Court Opinion

ID: 6421542
Source: CourtListenerOpinion
Date Created: 2022-06-25 12:00:13.175934+00
Date Added: 2024-06-11T15:51:47.944442
License: Public Domain

C. Allen, J.
The delivery of the deed and the payment of the money were to be concurrent acts. It is true that the defendant did not do what was necessary to enable himself to give a good title within the four months. But he did nothing to disable himself from performance. He merely omitted to prepare himself. He remained inactive. This did not relieve the plaintiff from the duty of making an offer to perform on his part. There was no time when the plaintiff had prepared himself to perform presently his part of the contract. Neither party took sufficient steps to hold the other. It is no doubt true, that an actual tender of the money by the plaintiff was not necessary; but he must show that he was ready, willing, and able to do his part, and that the defendant had notice thereof.
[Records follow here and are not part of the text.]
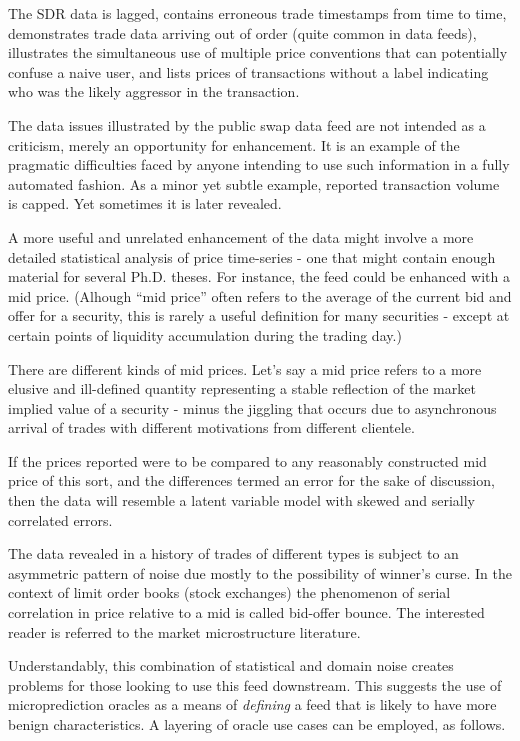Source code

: The SDR data is lagged, contains erroneous trade timestamps from time to time, demonstrates trade data arriving out of order (quite common in data feeds), illustrates the simultaneous use of multiple price conventions that can potentially confuse a naive user, and lists prices of transactions without a label indicating who was the likely aggressor in the transaction.

The data issues illustrated by the public swap data feed are not intended as a criticism, merely an opportunity for enhancement. It is an example of the pragmatic difficulties faced by anyone intending to use such information in a fully automated fashion. As a minor yet subtle example, reported transaction volume is capped. Yet sometimes it is later revealed. 

A more useful and unrelated enhancement of the data might involve a more detailed statistical analysis of price time-series - one that might contain enough material for several Ph.D. theses. For instance, the feed could be enhanced with a mid price. (Alhough ``mid price'' often refers to the average of the current bid and offer for a security, this is rarely a useful definition for many securities - except at certain points of liquidity accumulation during the trading day.)

There are different kinds of mid prices. Let's say a mid price refers to a more elusive and ill-defined quantity representing a stable reflection of the market implied value of a security - minus the jiggling that occurs due to asynchronous arrival of trades with different motivations from different clientele.

If the prices reported were to be compared to any reasonably constructed mid price of this sort, and the differences termed an error for the sake of discussion, then the data will resemble a latent variable model with skewed and serially correlated errors.


The data revealed in a history of trades of different types is subject to an asymmetric pattern of noise due mostly to the possibility of winner's curse. In the context of limit order books (stock exchanges) the phenomenon of serial correlation in price relative to a mid is called bid-offer bounce. The interested reader is referred to the market microstructure literature. 

Understandably, this combination of statistical and domain noise creates problems for those looking to use this feed downstream. This suggests the use of microprediction oracles as a means of {\em defining} a feed that is likely to have more benign characteristics. A layering of oracle use cases can be employed, as follows.  


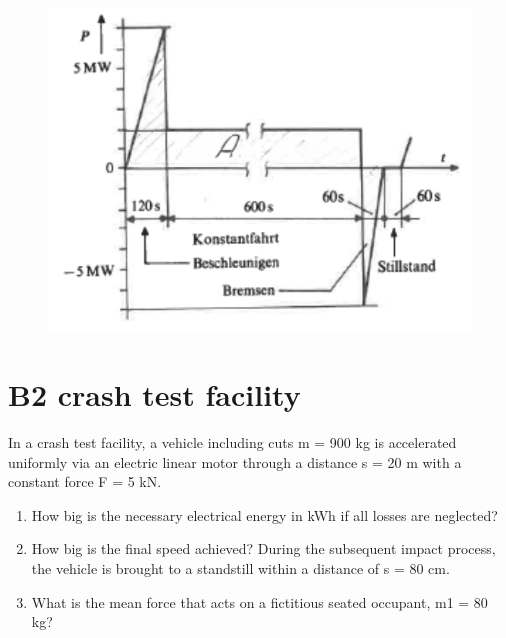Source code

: \documentclass[10pt,ngerman]{scrartcl}
\begin{document}
\begin{figure}[H]
	\centering
	\includegraphics[scale=0.5]{group_work_1.png}
\end{figure}

\section{B2 crash test facility}
In a crash test facility, a vehicle including cuts m = 900 kg is accelerated uniformly via an electric linear motor through a distance s = 20 m with a constant force F = 5 kN.
\begin{enumerate}
	\item How big is the necessary electrical energy in kWh if all losses are neglected?
	\item How big is the final speed achieved? During the subsequent impact process, the vehicle is brought to a standstill within a distance of s = 80 cm.
	\item What is the mean force that acts on a fictitious seated occupant, m1 = 80 kg?
\end{enumerate}
\end{document}
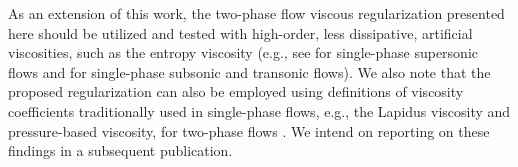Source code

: As an extension of this work, the two-phase flow viscous regularization presented here should be utilized and tested with high-order, less dissipative, artificial viscosities, 
such as the entropy viscosity (e.g., see \cite{jlg1} for single-phase supersonic flows and \cite{Marco_paper_low_mach} for single-phase subsonic and transonic flows). 
We also note that the proposed regularization can also be employed using definitions of viscosity coefficients traditionally used in single-phase flows, e.g., 
the Lapidus viscosity \cite{Lapidus_paper,Lapidus_book} and pressure-based viscosity, for two-phase flows \cite{PBV_book}. We intend on reporting on these findings in 
a subsequent publication. 
%
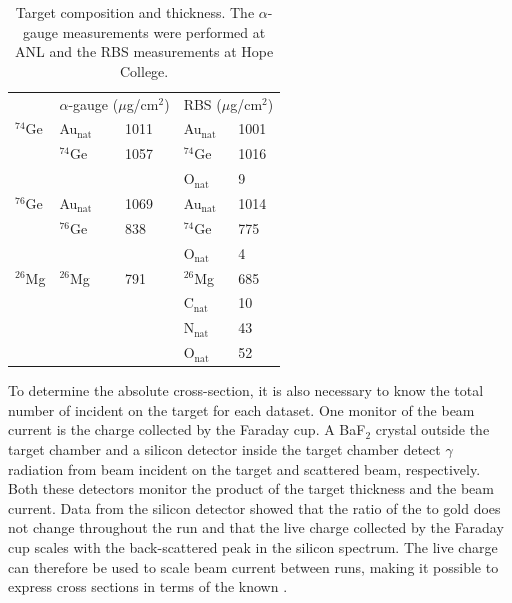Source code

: \begin{table}[htp]
\centering
\begin{tabular}{lllll}
 & \multicolumn{2}{c}{$\alpha$-gauge ($\mu$g/cm$^2$)} & \multicolumn{2}{c}{RBS ($\mu$g/cm$^2$)} \\
\cline{2-3}\cline{4-5}
$^{74}$Ge & Au$_{\text{nat}}$ & 1011 & Au$_{\text{nat}}$ & 1001 \\
          & $^{74}$Ge & 1057 & $^{74}$Ge & 1016 \\
          &           &      & O$_{\text{nat}}$ & 9 \\[0.35cm]

$^{76}$Ge & Au$_{\text{nat}}$ & 1069 & Au$_{\text{nat}}$ & 1014 \\
          & $^{76}$Ge & 838 & $^{74}$Ge & 775 \\
          &           &      & O$_{\text{nat}}$ & 4 \\[0.35cm]

$^{26}$Mg & $^{26}$Mg & 791 & $^{26}$Mg & 685 \\
          &           &      & C$_{\text{nat}}$ & 10 \\
          &           &      & N$_{\text{nat}}$ & 43 \\
          &           &      & O$_{\text{nat}}$ & 52 \\
\end{tabular}
\caption{Target composition and thickness.  The $\alpha$-gauge measurements were performed at ANL and the RBS measurements at Hope College.}
\label{tab:targets}
\end{table}

To determine the absolute cross-section, it is also necessary to know the total number of  incident on the target for each dataset.  One monitor of the beam current is the charge collected by the Faraday cup.  A BaF$_2$ crystal outside the target chamber and a silicon detector inside the target chamber detect $\gamma$ radiation from beam incident on the target and scattered  beam, respectively.  Both these detectors monitor the product of the target thickness and the beam current.  Data from the silicon detector showed that the ratio of the \GeTargets to gold does not change throughout the run and that the live charge collected by the Faraday cup scales with the back-scattered peak in the silicon spectrum.  The live charge can therefore be used to scale beam current between runs, making it possible to express \reaction cross sections in terms of the known \MgReaction.

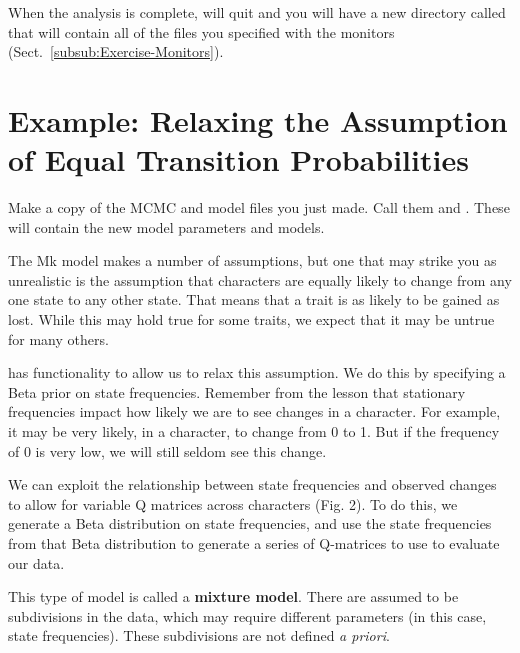 When the analysis is complete, \RevBayes will quit and you will have a new directory called  that will contain all of the files you specified with the monitors (Sect.\ \ref{subsub:Exercise-Monitors}).


\section{Example: Relaxing the Assumption of Equal Transition Probabilities }\label{sec:dm_disc}


{\begin{framed}
Make a copy of the MCMC and model files you just made. 
Call them  and . 
These will contain the new model parameters and models. \par 
\end{framed}}
\begin{figure}[h!]
\label{fig:module-gm}
\end{figure}
The Mk model makes a number of assumptions, but one that may strike you as unrealistic is the assumption that characters are equally likely to change from any one state to any other state.
That means that a trait is as likely to be gained as lost.
While this may hold true for some traits, we expect that it may be untrue for many others. \par
{} has functionality to allow us to relax this assumption.
We do this by specifying a Beta prior on state frequencies.
Remember from the  lesson that stationary frequencies impact how likely we are to see changes in a character.
For example, it may be very likely, in a character, to change from 0 to 1.
But if the frequency of 0 is very low, we will still seldom see this change. \par
We can exploit the relationship between state frequencies and observed changes to allow for variable Q matrices across characters (Fig. 2).
To do this, we generate a Beta distribution on state frequencies, and use the state frequencies from that Beta distribution to generate a series of Q-matrices to use to evaluate our data. \par
This type of model is called a \textbf{mixture model}.
There are assumed to be subdivisions in the data, which may require different parameters (in this case, state frequencies).
These subdivisions are not defined \textit{a priori}. \par




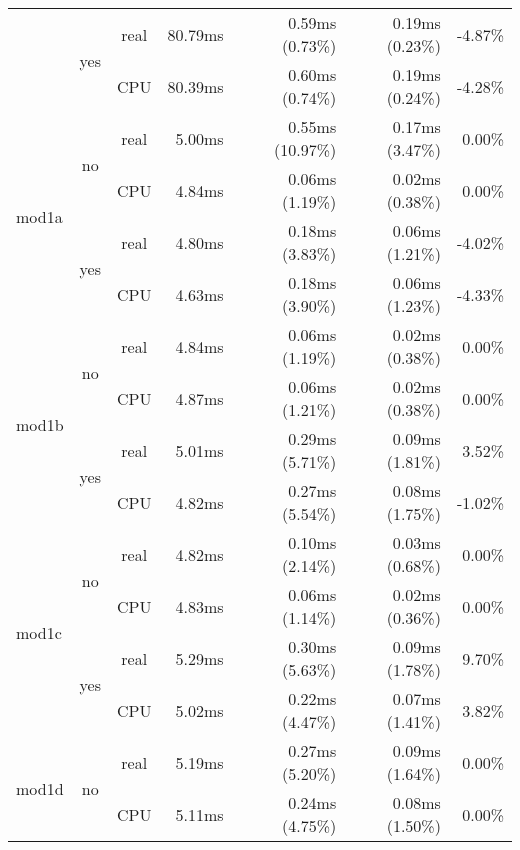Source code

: \documentclass[en]{pracamgr}
\begin{document}
\begin{small}
\begin{longtable}{|l|c|c|r|r|r|r|}
                          \cline{2-7}
                          & \multirow{2}{*}{yes} & real & 80.79ms & 0.59ms (0.73\%) & 0.19ms (0.23\%) & -4.87\% \\*
                          &                      & CPU  & 80.39ms & 0.60ms (0.74\%) & 0.19ms (0.24\%) & -4.28\% \\
\hline
\multirow{4}{*}{mod1a}    & \multirow{2}{*}{no}  & real & 5.00ms & 0.55ms (10.97\%) & 0.17ms (3.47\%) & 0.00\% \\*
                          &                      & CPU  & 4.84ms & 0.06ms (1.19\%) & 0.02ms (0.38\%) & 0.00\% \\*
                          \cline{2-7}
                          & \multirow{2}{*}{yes} & real & 4.80ms & 0.18ms (3.83\%) & 0.06ms (1.21\%) & -4.02\% \\*
                          &                      & CPU  & 4.63ms & 0.18ms (3.90\%) & 0.06ms (1.23\%) & -4.33\% \\
\hline
\multirow{4}{*}{mod1b}    & \multirow{2}{*}{no}  & real & 4.84ms & 0.06ms (1.19\%) & 0.02ms (0.38\%) & 0.00\% \\*
                          &                      & CPU  & 4.87ms & 0.06ms (1.21\%) & 0.02ms (0.38\%) & 0.00\% \\*
                          \cline{2-7}
                          & \multirow{2}{*}{yes} & real & 5.01ms & 0.29ms (5.71\%) & 0.09ms (1.81\%) & 3.52\% \\*
                          &                      & CPU  & 4.82ms & 0.27ms (5.54\%) & 0.08ms (1.75\%) & -1.02\% \\
\hline
\multirow{4}{*}{mod1c}    & \multirow{2}{*}{no}  & real & 4.82ms & 0.10ms (2.14\%) & 0.03ms (0.68\%) & 0.00\% \\*
                          &                      & CPU  & 4.83ms & 0.06ms (1.14\%) & 0.02ms (0.36\%) & 0.00\% \\*
                          \cline{2-7}
                          & \multirow{2}{*}{yes} & real & 5.29ms & 0.30ms (5.63\%) & 0.09ms (1.78\%) & 9.70\% \\*
                          &                      & CPU  & 5.02ms & 0.22ms (4.47\%) & 0.07ms (1.41\%) & 3.82\% \\
\hline
\multirow{4}{*}{mod1d}    & \multirow{2}{*}{no}  & real & 5.19ms & 0.27ms (5.20\%) & 0.09ms (1.64\%) & 0.00\% \\*
                          &                      & CPU  & 5.11ms & 0.24ms (4.75\%) & 0.08ms (1.50\%) & 0.00\% \\*

\end{longtable}
\end{small}
\end{document}
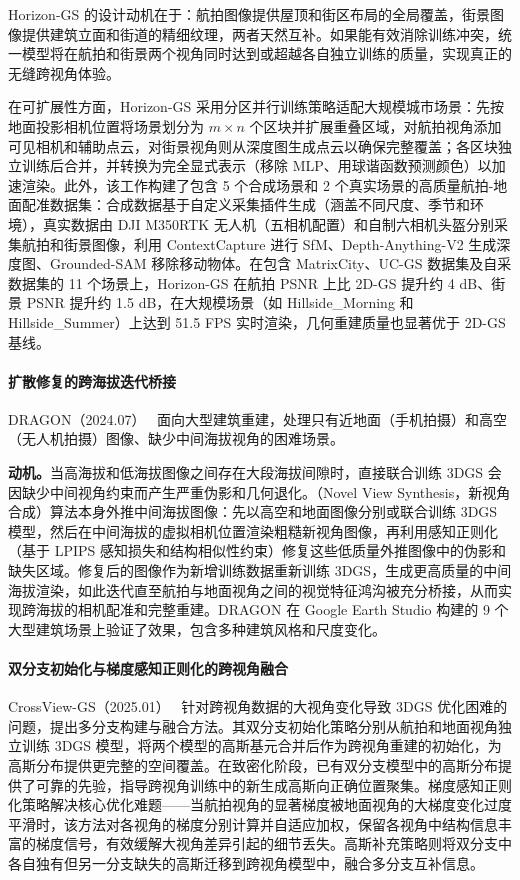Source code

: Horizon-GS 的设计动机在于：航拍图像提供屋顶和街区布局的全局覆盖，街景图像提供建筑立面和街道的精细纹理，两者天然互补。如果能有效消除训练冲突，统一模型将在航拍和街景两个视角同时达到或超越各自独立训练的质量，实现真正的无缝跨视角体验。

在可扩展性方面，Horizon-GS 采用分区并行训练策略适配大规模城市场景：先按地面投影相机位置将场景划分为 $m\!\times\!n$ 个区块并扩展重叠区域，对航拍视角添加可见相机和辅助点云，对街景视角则从深度图生成点云以确保完整覆盖；各区块独立训练后合并，并转换为完全显式表示（移除 MLP、用球谐函数预测颜色）以加速渲染。此外，该工作构建了包含 5 个合成场景和 2 个真实场景的高质量航拍-地面配准数据集：合成数据基于自定义采集插件生成（涵盖不同尺度、季节和环境），真实数据由 DJI M350RTK 无人机（五相机配置）和自制六相机头盔分别采集航拍和街景图像，利用 ContextCapture 进行 SfM、Depth-Anything-V2 生成深度图、Grounded-SAM 移除移动物体。在包含 MatrixCity、UC-GS 数据集及自采数据集的 11 个场景上，Horizon-GS 在航拍 PSNR 上比 2D-GS 提升约 4 dB、街景 PSNR 提升约 1.5 dB，在大规模场景（如 Hillside\_Morning 和 Hillside\_Summer）上达到 51.5 FPS 实时渲染，几何重建质量也显著优于 2D-GS 基线。

\paragraph{扩散修复的跨海拔迭代桥接}

DRAGON（2024.07）~\cite{2407_01761} 面向大型建筑重建，处理只有近地面（手机拍摄）和高空（无人机拍摄）图像、缺少中间海拔视角的困难场景。

\textbf{动机。}当高海拔和低海拔图像之间存在大段海拔间隙时，直接联合训练 3DGS 会因缺少中间视角约束而产生严重伪影和几何退化。（Novel View Synthesis，新视角合成）算法本身外推中间海拔图像：先以高空和地面图像分别或联合训练 3DGS 模型，然后在中间海拔的虚拟相机位置渲染粗糙新视角图像，再利用感知正则化（基于 LPIPS 感知损失和结构相似性约束）修复这些低质量外推图像中的伪影和缺失区域。修复后的图像作为新增训练数据重新训练 3DGS，生成更高质量的中间海拔渲染，如此迭代直至航拍与地面视角之间的视觉特征鸿沟被充分桥接，从而实现跨海拔的相机配准和完整重建。DRAGON 在 Google Earth Studio 构建的 9 个大型建筑场景上验证了效果，包含多种建筑风格和尺度变化。

\paragraph{双分支初始化与梯度感知正则化的跨视角融合}

CrossView-GS（2025.01）~\cite{2501_01695} 针对跨视角数据的大视角变化导致 3DGS 优化困难的问题，提出多分支构建与融合方法。其双分支初始化策略分别从航拍和地面视角独立训练 3DGS 模型，将两个模型的高斯基元合并后作为跨视角重建的初始化，为高斯分布提供更完整的空间覆盖。在致密化阶段，已有双分支模型中的高斯分布提供了可靠的先验，指导跨视角训练中的新生成高斯向正确位置聚集。梯度感知正则化策略解决核心优化难题——当航拍视角的显著梯度被地面视角的大梯度变化过度平滑时，该方法对各视角的梯度分别计算并自适应加权，保留各视角中结构信息丰富的梯度信号，有效缓解大视角差异引起的细节丢失。高斯补充策略则将双分支中各自独有但另一分支缺失的高斯迁移到跨视角模型中，融合多分支互补信息。

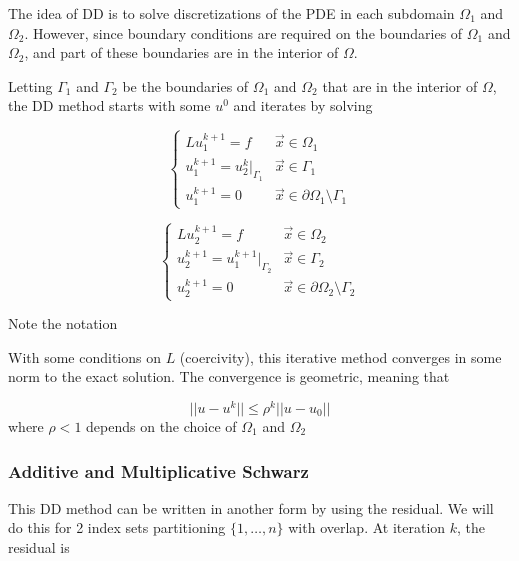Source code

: The idea of DD is to solve discretizations of the PDE in each subdomain $\Omega_1$ and $\Omega_2$. However, since boundary conditions are required on the boundaries of $\Omega_1$ and $\Omega_2$, and part of these boundaries are in the interior of $\Omega$.

\begin{center}
    
\end{center}

Letting $\Gamma_1$ and $\Gamma_2$ be the boundaries of $\Omega_1$ and $\Omega_2$ that are in the interior of $\Omega$, the DD method starts with some $u^0$ and iterates by solving

\begin{equation*}
    \begin{cases}
    Lu_1^{k+1} = f & \vec{x}\in \Omega_1\\
    u_1^{k+1} = u_2^k \bigg\rvert_{\Gamma_1} & \vec{x}\in \Gamma_1 \\
    u_1^{k+1} = 0 & \vec{x} \in \partial \Omega_1 \setminus \Gamma_1
    \end{cases}
\end{equation*}

\begin{equation*}
    \begin{cases}
    Lu_2^{k+1} = f & \vec{x}\in \Omega_2\\
    u_2^{k+1} = u_1^{k+1} \bigg\rvert_{\Gamma_2} & \vec{x}\in \Gamma_2 \\
    u_2^{k+1} = 0 & \vec{x} \in \partial \Omega_2 \setminus \Gamma_2
    \end{cases}
\end{equation*}

Note the notation

\begin{center}
    
\end{center}

With some conditions on $L$ (coercivity), this iterative method converges in some norm to the exact solution. The convergence is geometric, meaning that

\begin{equation*}
    || u-u^k|| \leq \rho^k || u-u_0||
\end{equation*}
where $\rho<1$ depends on the choice of $\Omega_1$ and $\Omega_2$


\subsubsection{Additive and Multiplicative Schwarz}
This DD method can be written in another form by using the residual. We will do this for 2 index sets partitioning $\{ 1, \ldots, n \}$ with overlap. At iteration $k$, the residual is

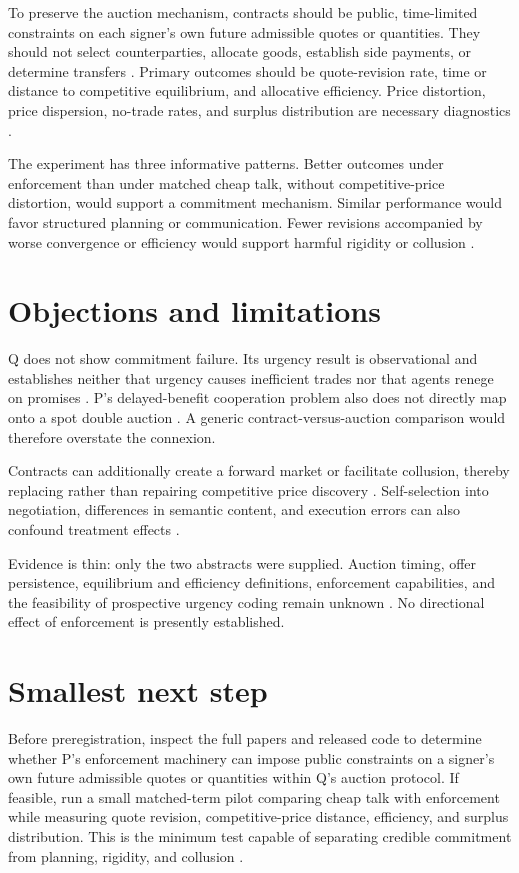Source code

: \documentclass{article}
\begin{document}
To preserve the auction mechanism, contracts should be public, time-limited constraints on each signer's own future admissible quotes or quantities. They should not select counterparties, allocate goods, establish side payments, or determine transfers . Primary outcomes should be quote-revision rate, time or distance to competitive equilibrium, and allocative efficiency. Price distortion, price dispersion, no-trade rates, and surplus distribution are necessary diagnostics .

The experiment has three informative patterns. Better outcomes under enforcement than under matched cheap talk, without competitive-price distortion, would support a commitment mechanism. Similar performance would favor structured planning or communication. Fewer revisions accompanied by worse convergence or efficiency would support harmful rigidity or collusion .

\section{Objections and limitations}

Q does not show commitment failure. Its urgency result is observational and establishes neither that urgency causes inefficient trades nor that agents renege on promises . P's delayed-benefit cooperation problem also does not directly map onto a spot double auction . A generic contract-versus-auction comparison would therefore overstate the connexion.

Contracts can additionally create a forward market or facilitate collusion, thereby replacing rather than repairing competitive price discovery . Self-selection into negotiation, differences in semantic content, and execution errors can also confound treatment effects .

Evidence is thin: only the two abstracts were supplied. Auction timing, offer persistence, equilibrium and efficiency definitions, enforcement capabilities, and the feasibility of prospective urgency coding remain unknown . No directional effect of enforcement is presently established.

\section{Smallest next step}

Before preregistration, inspect the full papers and released code to determine whether P's enforcement machinery can impose public constraints on a signer's own future admissible quotes or quantities within Q's auction protocol. If feasible, run a small matched-term pilot comparing cheap talk with enforcement while measuring quote revision, competitive-price distance, efficiency, and surplus distribution. This is the minimum test capable of separating credible commitment from planning, rigidity, and collusion .
\end{document}
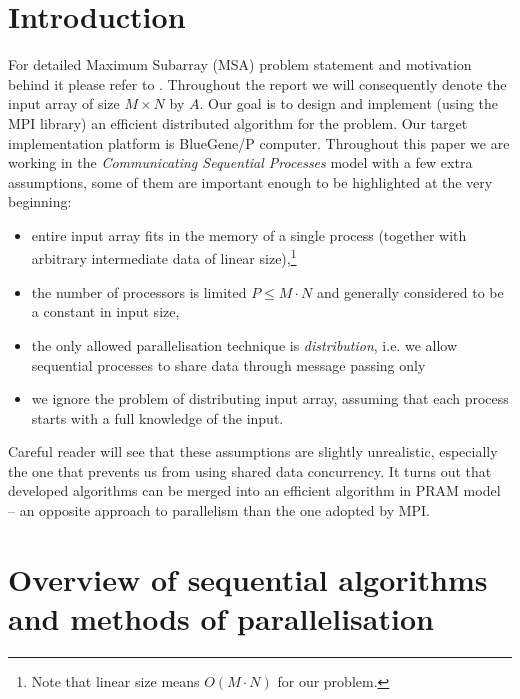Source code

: 




\section*{Introduction}

For detailed Maximum Subarray (MSA) problem statement and motivation behind it please refer to \cite{Pearls}.
Throughout the report we  will consequently denote the input array of size $M \times N$ by $A$.
Our goal is to design and implement (using the MPI library) an efficient distributed algorithm for the problem.
Our target implementation platform is BlueGene/P computer.
Throughout this paper we are working in the \emph{Communicating Sequential Processes} model with a few extra assumptions, some of them are important enough to be highlighted at the very beginning:
\begin{itemize}
    \item entire input array fits in the memory of a single process (together with arbitrary intermediate data of linear size),\footnote{Note that linear size means $O(M \cdot N)$ for our problem.}
    \item the number of processors is limited $P \leq M \cdot N$ and generally considered to be a constant in input size,
    \item the only allowed parallelisation technique is \emph{distribution}, i.e. we allow sequential processes to share data through message passing only
    \item we ignore the problem of distributing input array, assuming that each process starts with a full knowledge of the input.
\end{itemize}

Careful reader will see that these assumptions are slightly unrealistic, especially the one that prevents us from using shared data concurrency.
It turns out that developed algorithms can be merged into an efficient algorithm in PRAM model -- an opposite approach to parallelism than the one adopted by MPI.

\section*{Overview of sequential algorithms and methods of parallelisation}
Nothing short of this would put the defendant in legal default. The maxim, that the law does not compel one to do vain or useless things, does not apply to a case like this. Here both parties remained inactive, in the eye of the law. What the plaintiff did by way of arranging for the money was merely preliminary, and was quite insufficient to give him a right of action. Hapgood v. Shaw, 105 Mass. 276. Smith v. Boston & Maine Railroad, 6 Allen, 262, 273. Howland v. Leach, 11 Pick. 151. There was no waiver by the defendant, as in Gormley v. Kyle, 137 Mass. 189. Exceptions overruled.